At today’s meeting the Governing Council of the European Central Bank (ECB) decided that the interest rate on the main refinancing operations and the interest rates on the marginal lending facility and the deposit facility will remain unchanged at 0.00%, 0.25% and -0.50% respectively. The Governing Council expects the key ECB interest rates to remain at their present or lower levels until it has seen the inflation outlook robustly converge to a level sufficiently close to, but below, 2% within its projection horizon, and such convergence has been consistently reflected in underlying inflation dynamics.
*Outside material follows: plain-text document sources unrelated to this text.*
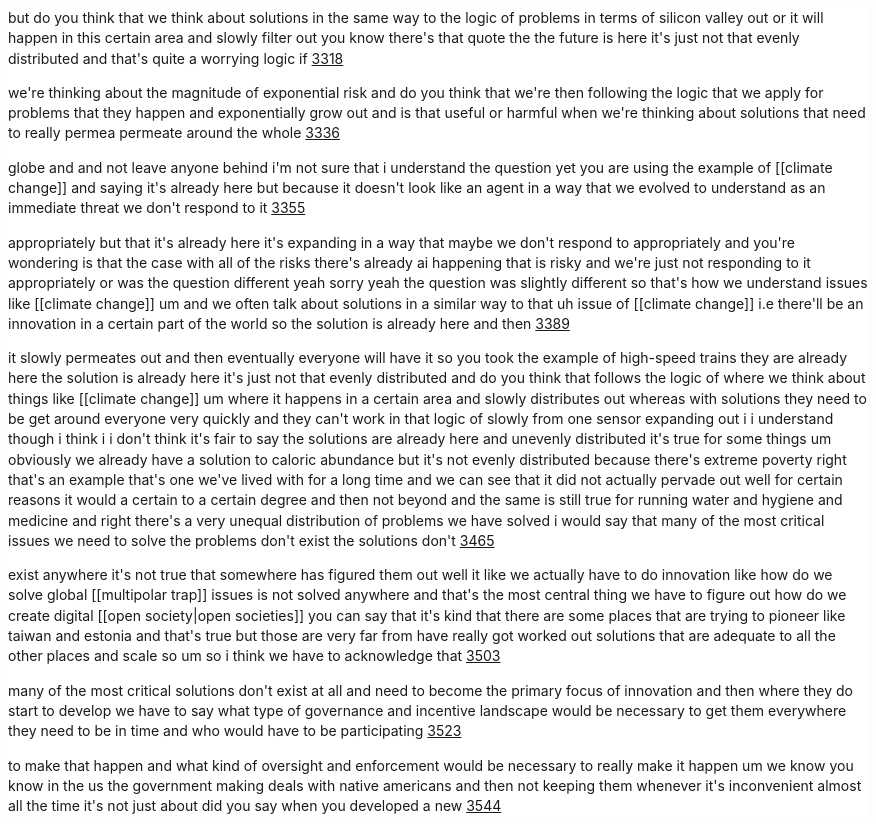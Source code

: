 but do you think that we think about solutions in the same way to the logic of problems in terms of silicon valley out or it will happen in this certain area and slowly filter out you know there's that quote the the future is here it's just not that evenly distributed and that's quite a worrying logic if [3318](https://www.youtube.com/watch?v=U0YJ0C81n4s&t=3318.96s)

we're thinking about the magnitude of exponential risk and do you think that we're then following the logic that we apply for problems that they happen and exponentially grow out and is that useful or harmful when we're thinking about solutions that need to really permea permeate around the whole [3336](https://www.youtube.com/watch?v=U0YJ0C81n4s&t=3336.72s)

globe and and not leave anyone behind i'm not sure that i understand the question yet you are using the example of [[climate change]] and saying it's already here but because it doesn't look like an agent in a way that we evolved to understand as an immediate threat we don't respond to it [3355](https://www.youtube.com/watch?v=U0YJ0C81n4s&t=3355.2s)

appropriately but that it's already here it's expanding in a way that maybe we don't respond to appropriately and you're wondering is that the case with all of the risks there's already ai happening that is risky and we're just not responding to it appropriately or was the question different yeah sorry yeah the question was slightly different so that's how we understand issues like [[climate change]] um and we often talk about solutions in a similar way to that uh issue of [[climate change]] i.e there'll be an innovation in a certain part of the world so the solution is already here and then [3389](https://www.youtube.com/watch?v=U0YJ0C81n4s&t=3389.359s)

it slowly permeates out and then eventually everyone will have it so you took the example of high-speed trains they are already here the solution is already here it's just not that evenly distributed and do you think that follows the logic of where we think about things like [[climate change]] um where it happens in a certain area and slowly distributes out whereas with solutions they need to be get around everyone very quickly and they can't work in that logic of slowly from one sensor expanding out i i understand though i think i i don't think it's fair to say the solutions are already here and unevenly distributed it's true for some things um obviously we already have a solution to caloric abundance but it's not evenly distributed because there's extreme poverty right that's an example that's one we've lived with for a long time and we can see that it did not actually pervade out well for certain reasons it would a certain to a certain degree and then not beyond and the same is still true for running water and hygiene and medicine and right there's a very unequal distribution of problems we have solved i would say that many of the most critical issues we need to solve the problems don't exist the solutions don't [3465](https://www.youtube.com/watch?v=U0YJ0C81n4s&t=3465.28s)

exist anywhere it's not true that somewhere has figured them out well it like we actually have to do innovation like how do we solve global [[multipolar trap]] issues is not solved anywhere and that's the most central thing we have to figure out how do we create digital [[open society|open societies]] you can say that it's kind that there are some places that are trying to pioneer like taiwan and estonia and that's true but those are very far from have really got worked out solutions that are adequate to all the other places and scale so um so i think we have to acknowledge that [3503](https://www.youtube.com/watch?v=U0YJ0C81n4s&t=3503.76s)

many of the most critical solutions don't exist at all and need to become the primary focus of innovation and then where they do start to develop we have to say what type of governance and incentive landscape would be necessary to get them everywhere they need to be in time and who would have to be participating [3523](https://www.youtube.com/watch?v=U0YJ0C81n4s&t=3523.92s)

to make that happen and what kind of oversight and enforcement would be necessary to really make it happen um we know you know in the us the government making deals with native americans and then not keeping them whenever it's inconvenient almost all the time it's not just about did you say when you developed a new [3544](https://www.youtube.com/watch?v=U0YJ0C81n4s&t=3544.4s)
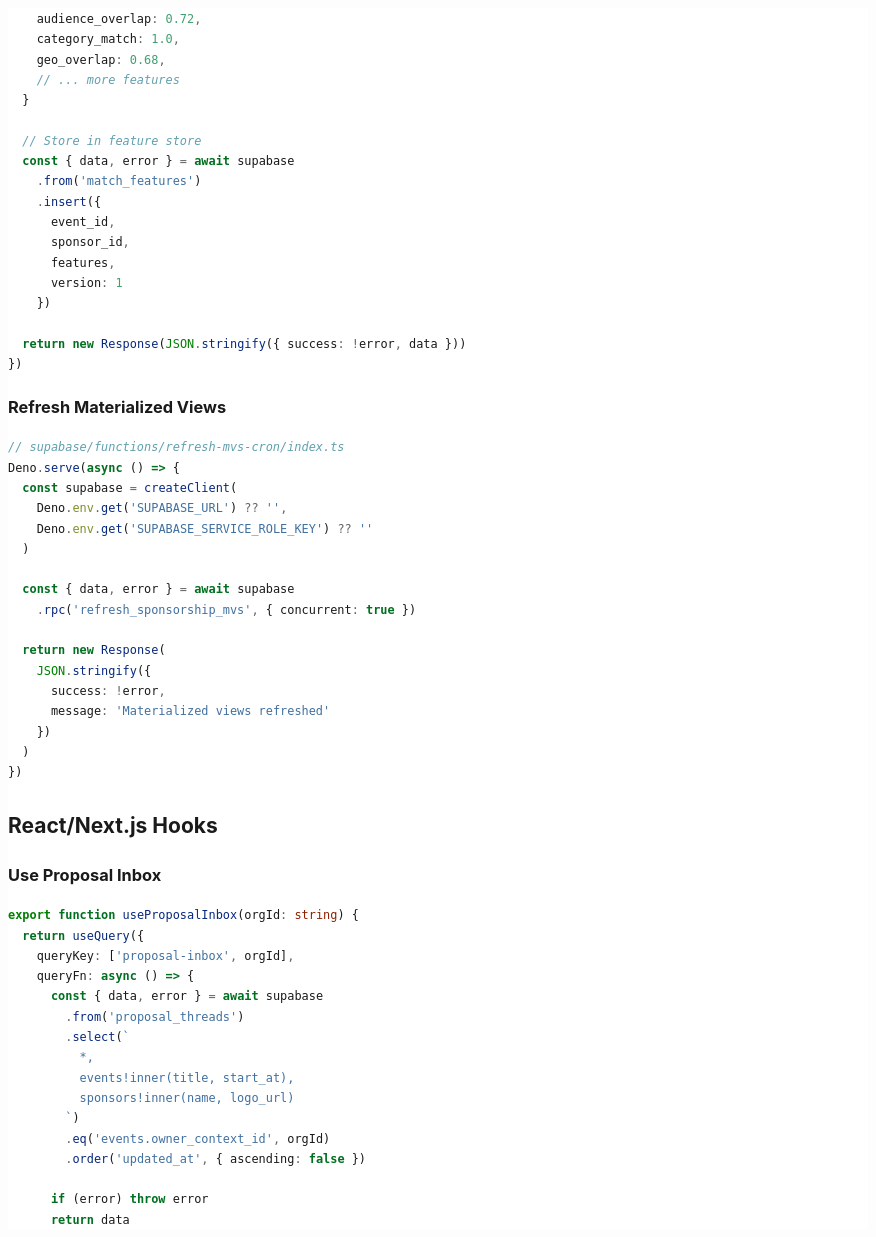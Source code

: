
 ```typescript
    audience_overlap: 0.72,
    category_match: 1.0,
    geo_overlap: 0.68,
    // ... more features
  }

  // Store in feature store
  const { data, error } = await supabase
    .from('match_features')
    .insert({
      event_id,
      sponsor_id,
      features,
      version: 1
    })

  return new Response(JSON.stringify({ success: !error, data }))
})
```

### Refresh Materialized Views

```typescript
// supabase/functions/refresh-mvs-cron/index.ts
Deno.serve(async () => {
  const supabase = createClient(
    Deno.env.get('SUPABASE_URL') ?? '',
    Deno.env.get('SUPABASE_SERVICE_ROLE_KEY') ?? ''
  )

  const { data, error } = await supabase
    .rpc('refresh_sponsorship_mvs', { concurrent: true })

  return new Response(
    JSON.stringify({ 
      success: !error,
      message: 'Materialized views refreshed' 
    })
  )
})
```

## React/Next.js Hooks

### Use Proposal Inbox

```typescript
export function useProposalInbox(orgId: string) {
  return useQuery({
    queryKey: ['proposal-inbox', orgId],
    queryFn: async () => {
      const { data, error } = await supabase
        .from('proposal_threads')
        .select(`
          *,
          events!inner(title, start_at),
          sponsors!inner(name, logo_url)
        `)
        .eq('events.owner_context_id', orgId)
        .order('updated_at', { ascending: false })
      
      if (error) throw error
      return data
```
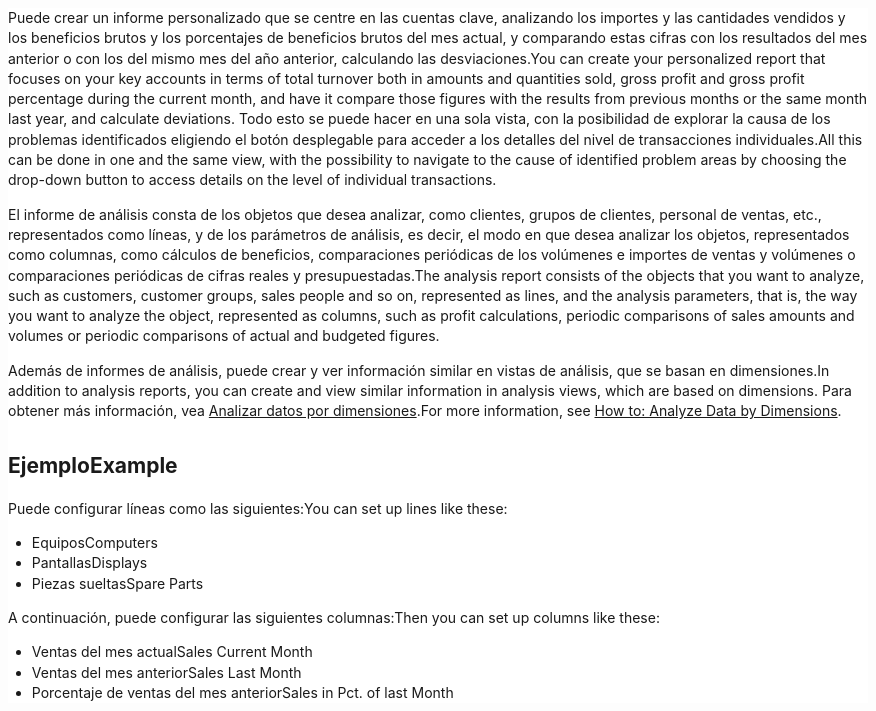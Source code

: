 <span data-ttu-id="0dc6f-110">Puede crear un informe personalizado que se centre en las cuentas clave, analizando los importes y las cantidades vendidos y los beneficios brutos y los porcentajes de beneficios brutos del mes actual, y comparando estas cifras con los resultados del mes anterior o con los del mismo mes del año anterior, calculando las desviaciones.</span><span class="sxs-lookup"><span data-stu-id="0dc6f-110">You can create your personalized report that focuses on your key accounts in terms of total turnover both in amounts and quantities sold, gross profit and gross profit percentage during the current month, and have it compare those figures with the results from previous months or the same month last year, and calculate deviations.</span></span> <span data-ttu-id="0dc6f-111">Todo esto se puede hacer en una sola vista, con la posibilidad de explorar la causa de los problemas identificados eligiendo el botón desplegable para acceder a los detalles del nivel de transacciones individuales.</span><span class="sxs-lookup"><span data-stu-id="0dc6f-111">All this can be done in one and the same view, with the possibility to navigate to the cause of identified problem areas by choosing the drop-down button to access details on the level of individual transactions.</span></span>  

<span data-ttu-id="0dc6f-112">El informe de análisis consta de los objetos que desea analizar, como clientes, grupos de clientes, personal de ventas, etc., representados como líneas, y de los parámetros de análisis, es decir, el modo en que desea analizar los objetos, representados como columnas, como cálculos de beneficios, comparaciones periódicas de los volúmenes e importes de ventas y volúmenes o comparaciones periódicas de cifras reales y presupuestadas.</span><span class="sxs-lookup"><span data-stu-id="0dc6f-112">The analysis report consists of the objects that you want to analyze, such as customers, customer groups, sales people and so on, represented as lines, and the analysis parameters, that is, the way you want to analyze the object, represented as columns, such as profit calculations, periodic comparisons of sales amounts and volumes or periodic comparisons of actual and budgeted figures.</span></span>

<span data-ttu-id="0dc6f-113">Además de informes de análisis, puede crear y ver información similar en vistas de análisis, que se basan en dimensiones.</span><span class="sxs-lookup"><span data-stu-id="0dc6f-113">In addition to analysis reports, you can create and view similar information in analysis views, which are based on dimensions.</span></span> <span data-ttu-id="0dc6f-114">Para obtener más información, vea [Analizar datos por dimensiones](bi-how-analyze-data-dimension.md).</span><span class="sxs-lookup"><span data-stu-id="0dc6f-114">For more information, see [How to: Analyze Data by Dimensions](bi-how-analyze-data-dimension.md).</span></span>

## <a name="example"></a><span data-ttu-id="0dc6f-115">Ejemplo</span><span class="sxs-lookup"><span data-stu-id="0dc6f-115">Example</span></span>  
<span data-ttu-id="0dc6f-116">Puede configurar líneas como las siguientes:</span><span class="sxs-lookup"><span data-stu-id="0dc6f-116">You can set up lines like these:</span></span>  
- <span data-ttu-id="0dc6f-117">Equipos</span><span class="sxs-lookup"><span data-stu-id="0dc6f-117">Computers</span></span>  
- <span data-ttu-id="0dc6f-118">Pantallas</span><span class="sxs-lookup"><span data-stu-id="0dc6f-118">Displays</span></span>  
- <span data-ttu-id="0dc6f-119">Piezas sueltas</span><span class="sxs-lookup"><span data-stu-id="0dc6f-119">Spare Parts</span></span>  

<span data-ttu-id="0dc6f-120">A continuación, puede configurar las siguientes columnas:</span><span class="sxs-lookup"><span data-stu-id="0dc6f-120">Then you can set up columns like these:</span></span>  

- <span data-ttu-id="0dc6f-121">Ventas del mes actual</span><span class="sxs-lookup"><span data-stu-id="0dc6f-121">Sales Current Month</span></span>  
- <span data-ttu-id="0dc6f-122">Ventas del mes anterior</span><span class="sxs-lookup"><span data-stu-id="0dc6f-122">Sales Last Month</span></span>  
- <span data-ttu-id="0dc6f-123">Porcentaje de ventas del mes anterior</span><span class="sxs-lookup"><span data-stu-id="0dc6f-123">Sales in Pct. of last Month</span></span>  
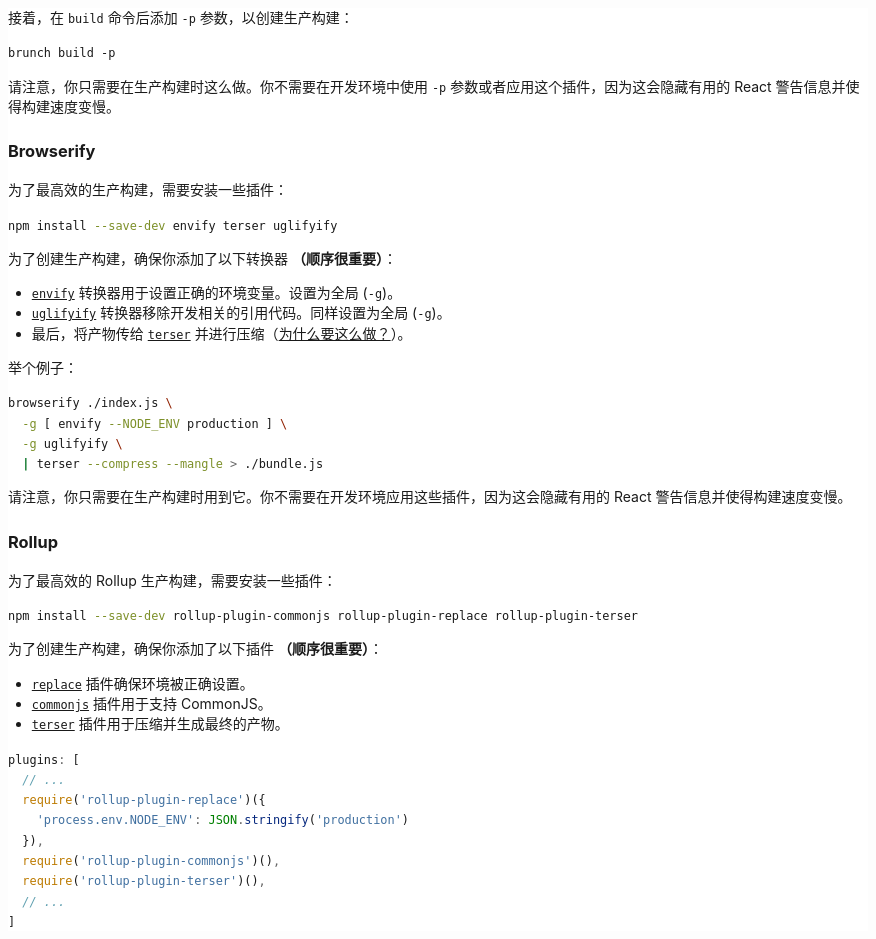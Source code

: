 接着，在 `build` 命令后添加 `-p` 参数，以创建生产构建：

```
brunch build -p
```

请注意，你只需要在生产构建时这么做。你不需要在开发环境中使用 `-p` 参数或者应用这个插件，因为这会隐藏有用的 React 警告信息并使得构建速度变慢。

### Browserify

为了最高效的生产构建，需要安装一些插件：

```bash
npm install --save-dev envify terser uglifyify
```

为了创建生产构建，确保你添加了以下转换器 **（顺序很重要）**：

- [`envify`](https://github.com/hughsk/envify) 转换器用于设置正确的环境变量。设置为全局 (`-g`)。
- [`uglifyify`](https://github.com/hughsk/uglifyify) 转换器移除开发相关的引用代码。同样设置为全局 (`-g`)。
- 最后，将产物传给 [`terser`](https://github.com/terser-js/terser) 并进行压缩（[为什么要这么做？](https://github.com/hughsk/uglifyify#motivationusage)）。

举个例子：

```bash
browserify ./index.js \
  -g [ envify --NODE_ENV production ] \
  -g uglifyify \
  | terser --compress --mangle > ./bundle.js
```

请注意，你只需要在生产构建时用到它。你不需要在开发环境应用这些插件，因为这会隐藏有用的 React 警告信息并使得构建速度变慢。

### Rollup

为了最高效的 Rollup 生产构建，需要安装一些插件：

```bash
npm install --save-dev rollup-plugin-commonjs rollup-plugin-replace rollup-plugin-terser
```

为了创建生产构建，确保你添加了以下插件 **（顺序很重要）**：

- [`replace`](https://github.com/rollup/rollup-plugin-replace) 插件确保环境被正确设置。
- [`commonjs`](https://github.com/rollup/rollup-plugin-commonjs) 插件用于支持 CommonJS。
- [`terser`](https://github.com/TrySound/rollup-plugin-terser) 插件用于压缩并生成最终的产物。

```js
plugins: [
  // ...
  require('rollup-plugin-replace')({
    'process.env.NODE_ENV': JSON.stringify('production')
  }),
  require('rollup-plugin-commonjs')(),
  require('rollup-plugin-terser')(),
  // ...
]
```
As decided at the last Governing Council meeting in September, net purchases will be restarted under the Governing Council’s asset purchase programme (APP) at a monthly pace of €20 billion as from 1 November. The Governing Council expects them to run for as long as necessary to reinforce the accommodative impact of its policy rates, and to end shortly before it starts raising the key ECB interest rates.

The Governing Council intends to continue reinvesting, in full, the principal payments from maturing securities purchased under the APP for an extended period of time past the date when it starts raising the key ECB interest rates, and in any case for as long as necessary to maintain favourable liquidity conditions and an ample degree of monetary accommodation.

The President of the ECB will comment on the considerations underlying these decisions at a press conference starting at 14:30 CET today.

For those who just can’t get enough of Draghi, here is Jim Reid’s poreview of “President Mario Draghi’s last Governing Council meeting before Christine Lagarde takes over on 1 November.”

His final choice of tie colour will be of great interest to all. Maybe it will be a novelty bow-tie. Over his 8 years in charge, the Euro Area has emerged from its sovereign debt crisis and seen unemployment fall to 7.4%, its lowest since May 2008. However, inflation has proved stubbornly difficult to return to target (averaging 1.19% over the period), standing at just +0.8% in September, while five-year forward five-year inflation swaps stand at just 1.202%, so not exactly a vote of confidence from the markets that they expect the ECB to get inflation back up again anytime soon.

Although Draghi’s term has another week to go we thought we’d mark his last press conference with a look at the performance of our usual sweep of key global assets under his 8 year tenure. For a start the euro has weakened by -18.8% against the dollar since November 1st 2011 which likely reflects the relative shifts in monetary policy and growth over the period. The Stoxx 600 (c.121% local, 79% dollar adjusted) has lagged the top global performers namely the NASDAQ (+244%), Nikkei (198%) and S&P 500 (191%). Interestingly the best performing Euro-area sovereign is actually the BTP market (+77%) helped by the “whatever it takes” mantra and endless QE. Even though Bunds have seen yields collapse deep into negative territory, 10 years were already as low as 1.77% at the start of his reign so the 26% return (2% in dollar terms) is not actually that spectacular and is only slightly higher than Treasuries (19%). I wonder what bunds will return under Lagarde’s leadership. My not too controversial guess is that it will be a negative number.

In terms of what to look out for today, no policy change is expected after the easing package released in September, and DB’s Mark Wall wrote in his Friday preview (link here ) that he expects Draghi “to urge policy patience, Council unity and the unburdening of monetary policy with fiscal policy.” Instead, he sees a final 10bp cut to the deposit facility rate at Lagarde’s first meeting in December.